*Action item*
Write out, exactly and only, the lines that run from the top of the records to the line with "Pass option --help for more details.". Include both ends; exclude pictures.

*Saved entries*
• • •

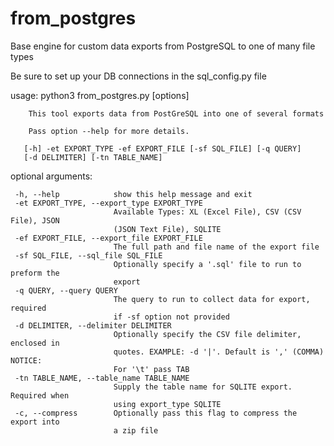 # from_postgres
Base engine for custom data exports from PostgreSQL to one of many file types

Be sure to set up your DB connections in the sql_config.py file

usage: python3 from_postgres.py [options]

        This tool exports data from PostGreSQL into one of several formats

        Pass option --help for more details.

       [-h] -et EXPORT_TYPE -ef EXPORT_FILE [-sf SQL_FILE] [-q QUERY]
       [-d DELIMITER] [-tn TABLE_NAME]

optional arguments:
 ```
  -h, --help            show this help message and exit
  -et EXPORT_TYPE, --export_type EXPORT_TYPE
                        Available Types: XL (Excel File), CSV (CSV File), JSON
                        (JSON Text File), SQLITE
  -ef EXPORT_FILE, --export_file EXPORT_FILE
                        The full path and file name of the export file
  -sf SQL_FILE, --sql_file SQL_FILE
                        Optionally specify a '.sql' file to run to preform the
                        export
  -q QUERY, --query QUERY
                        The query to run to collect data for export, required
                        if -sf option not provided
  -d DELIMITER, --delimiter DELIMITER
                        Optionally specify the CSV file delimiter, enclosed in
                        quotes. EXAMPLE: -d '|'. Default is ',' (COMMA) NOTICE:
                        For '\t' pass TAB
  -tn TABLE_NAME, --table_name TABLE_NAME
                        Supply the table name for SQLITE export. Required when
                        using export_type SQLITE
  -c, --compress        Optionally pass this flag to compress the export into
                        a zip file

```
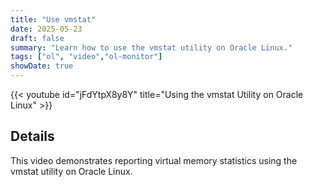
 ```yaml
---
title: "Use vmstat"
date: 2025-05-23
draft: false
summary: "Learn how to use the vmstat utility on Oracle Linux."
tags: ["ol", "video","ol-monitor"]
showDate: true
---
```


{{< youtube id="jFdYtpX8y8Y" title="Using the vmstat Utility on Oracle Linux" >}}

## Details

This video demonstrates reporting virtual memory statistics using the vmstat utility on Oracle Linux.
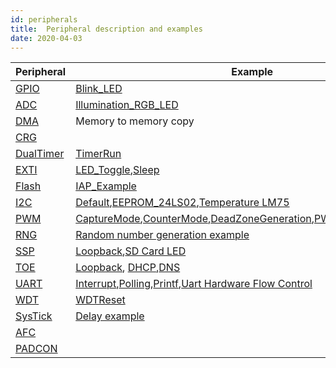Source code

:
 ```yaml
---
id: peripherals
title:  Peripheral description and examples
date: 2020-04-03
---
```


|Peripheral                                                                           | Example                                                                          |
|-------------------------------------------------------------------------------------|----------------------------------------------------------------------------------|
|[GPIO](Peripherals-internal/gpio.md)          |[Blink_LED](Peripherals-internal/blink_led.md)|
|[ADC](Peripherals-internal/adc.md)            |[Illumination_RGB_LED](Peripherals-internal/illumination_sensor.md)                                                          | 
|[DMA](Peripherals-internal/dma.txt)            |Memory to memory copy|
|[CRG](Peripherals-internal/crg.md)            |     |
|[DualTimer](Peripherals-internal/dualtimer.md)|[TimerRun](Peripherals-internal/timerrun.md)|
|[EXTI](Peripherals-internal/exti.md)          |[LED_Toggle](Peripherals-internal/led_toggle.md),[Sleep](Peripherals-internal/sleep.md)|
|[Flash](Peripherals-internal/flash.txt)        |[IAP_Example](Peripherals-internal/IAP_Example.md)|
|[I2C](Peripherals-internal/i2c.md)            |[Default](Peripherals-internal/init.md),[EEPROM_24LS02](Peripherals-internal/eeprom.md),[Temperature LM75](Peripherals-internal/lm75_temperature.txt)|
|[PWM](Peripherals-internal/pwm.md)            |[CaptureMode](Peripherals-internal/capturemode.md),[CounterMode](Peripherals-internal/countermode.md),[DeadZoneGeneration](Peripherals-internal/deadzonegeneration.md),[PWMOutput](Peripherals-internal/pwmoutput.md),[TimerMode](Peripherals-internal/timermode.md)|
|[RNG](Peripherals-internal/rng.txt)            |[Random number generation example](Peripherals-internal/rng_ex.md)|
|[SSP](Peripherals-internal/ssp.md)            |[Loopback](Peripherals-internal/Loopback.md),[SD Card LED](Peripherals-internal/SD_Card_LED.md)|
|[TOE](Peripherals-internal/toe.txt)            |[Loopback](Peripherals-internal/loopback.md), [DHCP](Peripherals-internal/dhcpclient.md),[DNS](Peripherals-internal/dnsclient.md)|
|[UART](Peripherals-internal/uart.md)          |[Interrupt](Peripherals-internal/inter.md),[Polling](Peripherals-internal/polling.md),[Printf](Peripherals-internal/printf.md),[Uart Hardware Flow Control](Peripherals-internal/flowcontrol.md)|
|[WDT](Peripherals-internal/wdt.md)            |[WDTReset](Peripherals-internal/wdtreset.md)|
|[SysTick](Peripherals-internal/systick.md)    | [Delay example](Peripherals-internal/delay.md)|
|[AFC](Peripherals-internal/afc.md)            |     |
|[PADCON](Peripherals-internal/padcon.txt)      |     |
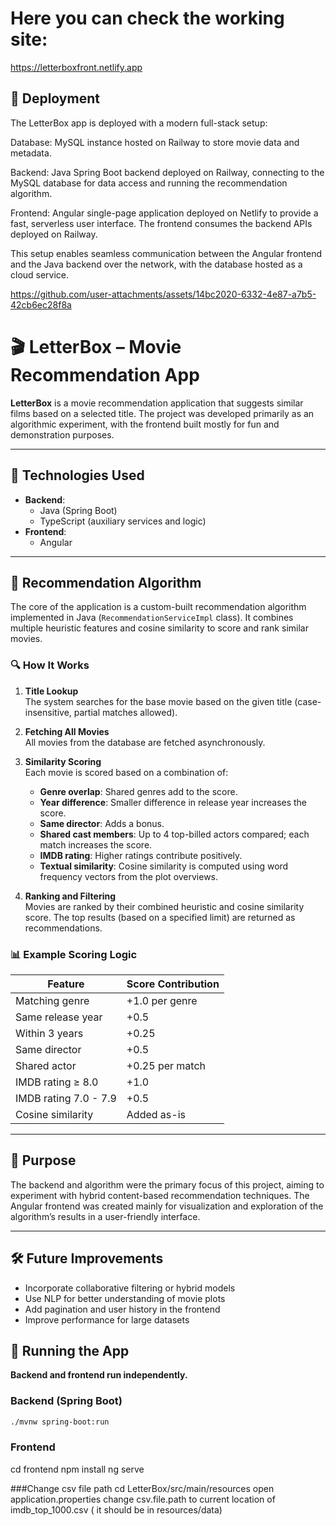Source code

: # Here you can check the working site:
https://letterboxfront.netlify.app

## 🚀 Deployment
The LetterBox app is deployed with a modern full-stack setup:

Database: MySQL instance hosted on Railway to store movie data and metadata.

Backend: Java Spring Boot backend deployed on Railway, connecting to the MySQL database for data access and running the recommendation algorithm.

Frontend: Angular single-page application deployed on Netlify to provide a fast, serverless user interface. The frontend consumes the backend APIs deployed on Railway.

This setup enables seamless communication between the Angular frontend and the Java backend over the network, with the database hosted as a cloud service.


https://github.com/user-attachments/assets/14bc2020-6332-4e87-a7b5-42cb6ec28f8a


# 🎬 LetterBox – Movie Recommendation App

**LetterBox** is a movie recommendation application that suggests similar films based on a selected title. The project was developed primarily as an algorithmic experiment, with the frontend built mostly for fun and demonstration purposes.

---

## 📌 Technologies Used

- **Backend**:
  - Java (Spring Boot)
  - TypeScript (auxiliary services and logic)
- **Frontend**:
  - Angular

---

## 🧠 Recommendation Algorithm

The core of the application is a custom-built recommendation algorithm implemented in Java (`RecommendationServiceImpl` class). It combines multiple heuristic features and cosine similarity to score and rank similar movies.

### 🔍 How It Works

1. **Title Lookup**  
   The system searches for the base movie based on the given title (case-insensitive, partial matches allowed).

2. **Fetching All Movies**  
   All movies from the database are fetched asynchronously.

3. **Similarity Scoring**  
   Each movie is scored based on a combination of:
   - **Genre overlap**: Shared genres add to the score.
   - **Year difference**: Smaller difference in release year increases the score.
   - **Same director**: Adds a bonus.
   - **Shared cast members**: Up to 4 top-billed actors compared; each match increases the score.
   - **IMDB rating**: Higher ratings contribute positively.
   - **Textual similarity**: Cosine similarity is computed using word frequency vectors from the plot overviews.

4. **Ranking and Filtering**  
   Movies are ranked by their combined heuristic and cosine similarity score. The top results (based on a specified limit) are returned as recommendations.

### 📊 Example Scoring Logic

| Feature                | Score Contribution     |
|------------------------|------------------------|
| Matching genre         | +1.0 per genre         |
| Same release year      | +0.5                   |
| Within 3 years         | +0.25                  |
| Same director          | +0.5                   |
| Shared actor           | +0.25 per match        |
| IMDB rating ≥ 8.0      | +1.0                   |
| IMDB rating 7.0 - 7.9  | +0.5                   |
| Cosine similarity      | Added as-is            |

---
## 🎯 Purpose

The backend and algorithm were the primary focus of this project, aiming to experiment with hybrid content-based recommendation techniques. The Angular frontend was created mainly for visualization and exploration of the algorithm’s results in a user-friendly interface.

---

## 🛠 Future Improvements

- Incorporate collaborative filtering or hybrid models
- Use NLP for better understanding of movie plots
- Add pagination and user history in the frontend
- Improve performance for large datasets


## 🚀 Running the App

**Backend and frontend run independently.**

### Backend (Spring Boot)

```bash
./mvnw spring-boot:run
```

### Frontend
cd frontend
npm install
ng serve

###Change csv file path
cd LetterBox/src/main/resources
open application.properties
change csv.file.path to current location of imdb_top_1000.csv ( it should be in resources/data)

• • •

*Problem solution*
 # from_postgres
Base engine for custom data exports from PostgreSQL to one of many file types

Be sure to set up your DB connections in the sql_config.py file

usage: python3 from_postgres.py [options]

        This tool exports data from PostGreSQL into one of several formats

        Pass option --help for more details.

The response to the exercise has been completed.